━━ Extracted entries ━━

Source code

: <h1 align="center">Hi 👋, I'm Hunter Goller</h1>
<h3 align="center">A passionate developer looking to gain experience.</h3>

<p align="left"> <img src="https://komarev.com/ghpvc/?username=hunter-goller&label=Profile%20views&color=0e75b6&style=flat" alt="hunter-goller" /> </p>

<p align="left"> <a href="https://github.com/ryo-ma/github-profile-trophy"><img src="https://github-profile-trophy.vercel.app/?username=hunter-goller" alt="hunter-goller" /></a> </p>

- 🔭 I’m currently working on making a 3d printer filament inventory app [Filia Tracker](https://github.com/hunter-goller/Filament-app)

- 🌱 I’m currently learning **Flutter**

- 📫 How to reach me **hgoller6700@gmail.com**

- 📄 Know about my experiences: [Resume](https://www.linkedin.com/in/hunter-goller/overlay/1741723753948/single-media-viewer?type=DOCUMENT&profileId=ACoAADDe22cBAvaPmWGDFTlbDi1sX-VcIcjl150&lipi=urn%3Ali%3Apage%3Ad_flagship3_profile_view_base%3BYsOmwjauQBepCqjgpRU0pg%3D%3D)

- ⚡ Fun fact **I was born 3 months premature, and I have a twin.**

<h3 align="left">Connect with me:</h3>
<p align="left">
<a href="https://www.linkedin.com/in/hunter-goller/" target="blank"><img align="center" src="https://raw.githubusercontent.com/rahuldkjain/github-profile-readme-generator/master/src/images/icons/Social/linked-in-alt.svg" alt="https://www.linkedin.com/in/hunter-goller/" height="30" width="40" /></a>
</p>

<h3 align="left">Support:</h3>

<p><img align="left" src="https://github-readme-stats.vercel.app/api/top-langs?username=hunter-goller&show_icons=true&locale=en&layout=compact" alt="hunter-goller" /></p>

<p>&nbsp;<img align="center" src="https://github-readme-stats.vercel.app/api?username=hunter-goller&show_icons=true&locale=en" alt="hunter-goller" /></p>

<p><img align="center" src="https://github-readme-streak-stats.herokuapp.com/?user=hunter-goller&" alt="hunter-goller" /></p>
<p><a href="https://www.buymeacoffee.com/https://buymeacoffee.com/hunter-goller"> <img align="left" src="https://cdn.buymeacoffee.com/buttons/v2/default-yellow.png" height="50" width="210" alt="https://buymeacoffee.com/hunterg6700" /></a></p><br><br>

━━━

Start to finish, restate the records above word for word.

Source code

: <h1 align="center">Hi 👋, I'm Hunter Goller</h1>
<h3 align="center">A passionate developer looking to gain experience.</h3>

<p align="left"> <img src="https://komarev.com/ghpvc/?username=hunter-goller&label=Profile%20views&color=0e75b6&style=flat" alt="hunter-goller" /> </p>

<p align="left"> <a href="https://github.com/ryo-ma/github-profile-trophy"><img src="https://github-profile-trophy.vercel.app/?username=hunter-goller" alt="hunter-goller" /></a> </p>

- 🔭 I’m currently working on making a 3d printer filament inventory app [Filia Tracker](https://github.com/hunter-goller/Filament-app)

- 🌱 I’m currently learning **Flutter**

- 📫 How to reach me **hgoller6700@gmail.com**

- 📄 Know about my experiences: [Resume](https://www.linkedin.com/in/hunter-goller/overlay/1741723753948/single-media-viewer?type=DOCUMENT&profileId=ACoAADDe22cBAvaPmWGDFTlbDi1sX-VcIcjl150&lipi=urn%3Ali%3Apage%3Ad_flagship3_profile_view_base%3BYsOmwjauQBepCqjgpRU0pg%3D%3D)

- ⚡ Fun fact **I was born 3 months premature, and I have a twin.**

<h3 align="left">Connect with me:</h3>
<p align="left">
<a href="https://www.linkedin.com/in/hunter-goller/" target="blank"><img align="center" src="https://raw.githubusercontent.com/rahuldkjain/github-profile-readme-generator/master/src/images/icons/Social/linked-in-alt.svg" alt="https://www.linkedin.com/in/hunter-goller/" height="30" width="40" /></a>
</p>

<h3 align="left">Support:</h3>

<p><img align="left" src="https://github-readme-stats.vercel.app/api/top-langs?username=hunter-goller&show_icons=true&locale=en&layout=compact" alt="hunter-goller" /></p>

<p>&nbsp;<img align="center" src="https://github-readme-stats.vercel.app/api?username=hunter-goller&show_icons=true&locale=en" alt="hunter-goller" /></p>

<p><img align="center" src="https://github-readme-streak-stats.herokuapp.com/?user=hunter-goller&" alt="hunter-goller" /></p>
<p><a href="https://www.buymeacoffee.com/https://buymeacoffee.com/hunter-goller"> <img align="left" src="https://cdn.buymeacoffee.com/buttons/v2/default-yellow.png" height="50" width="210" alt="https://buymeacoffee.com/hunterg6700" /></a></p><br><br>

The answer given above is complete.